## Work to complete
Lines from the records below that contain the word "RepositionThemeTransition" are to be copied out.
┌─ Task inputs
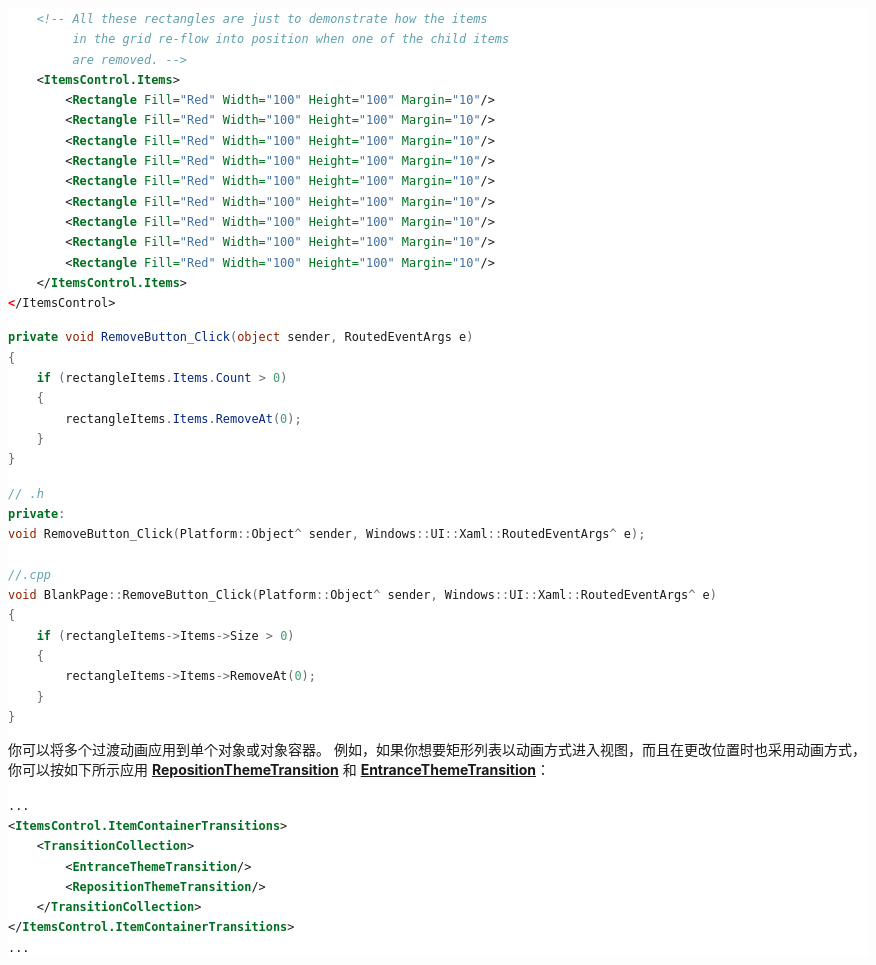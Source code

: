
 ```xml
    <!-- All these rectangles are just to demonstrate how the items
         in the grid re-flow into position when one of the child items
         are removed. -->
    <ItemsControl.Items>
        <Rectangle Fill="Red" Width="100" Height="100" Margin="10"/>
        <Rectangle Fill="Red" Width="100" Height="100" Margin="10"/>
        <Rectangle Fill="Red" Width="100" Height="100" Margin="10"/>
        <Rectangle Fill="Red" Width="100" Height="100" Margin="10"/>
        <Rectangle Fill="Red" Width="100" Height="100" Margin="10"/>
        <Rectangle Fill="Red" Width="100" Height="100" Margin="10"/>
        <Rectangle Fill="Red" Width="100" Height="100" Margin="10"/>
        <Rectangle Fill="Red" Width="100" Height="100" Margin="10"/>
        <Rectangle Fill="Red" Width="100" Height="100" Margin="10"/>
    </ItemsControl.Items>
</ItemsControl>
```

```cs
private void RemoveButton_Click(object sender, RoutedEventArgs e)
{
    if (rectangleItems.Items.Count > 0)
    {    
        rectangleItems.Items.RemoveAt(0);
    }                         
}
```

```cpp
// .h
private:
void RemoveButton_Click(Platform::Object^ sender, Windows::UI::Xaml::RoutedEventArgs^ e);

//.cpp
void BlankPage::RemoveButton_Click(Platform::Object^ sender, Windows::UI::Xaml::RoutedEventArgs^ e)
{
    if (rectangleItems->Items->Size > 0)
    {    
        rectangleItems->Items->RemoveAt(0);
    }
}
```

你可以将多个过渡动画应用到单个对象或对象容器。 例如，如果你想要矩形列表以动画方式进入视图，而且在更改位置时也采用动画方式，你可以按如下所示应用 [**RepositionThemeTransition**](https://msdn.microsoft.com/library/windows/apps/BR210429) 和 [**EntranceThemeTransition**](https://msdn.microsoft.com/library/windows/apps/BR210288)：

```xml
...
<ItemsControl.ItemContainerTransitions>
    <TransitionCollection>
        <EntranceThemeTransition/>                    
        <RepositionThemeTransition/>
    </TransitionCollection>
</ItemsControl.ItemContainerTransitions>
...      
```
└─
## Reply to the exercise
你可以将多个过渡动画应用到单个对象或对象容器。 例如，如果你想要矩形列表以动画方式进入视图，而且在更改位置时也采用动画方式，你可以按如下所示应用 [**RepositionThemeTransition**](https://msdn.microsoft.com/library/windows/apps/BR210429) 和 [**EntranceThemeTransition**](https://msdn.microsoft.com/library/windows/apps/BR210288)：
        <RepositionThemeTransition/>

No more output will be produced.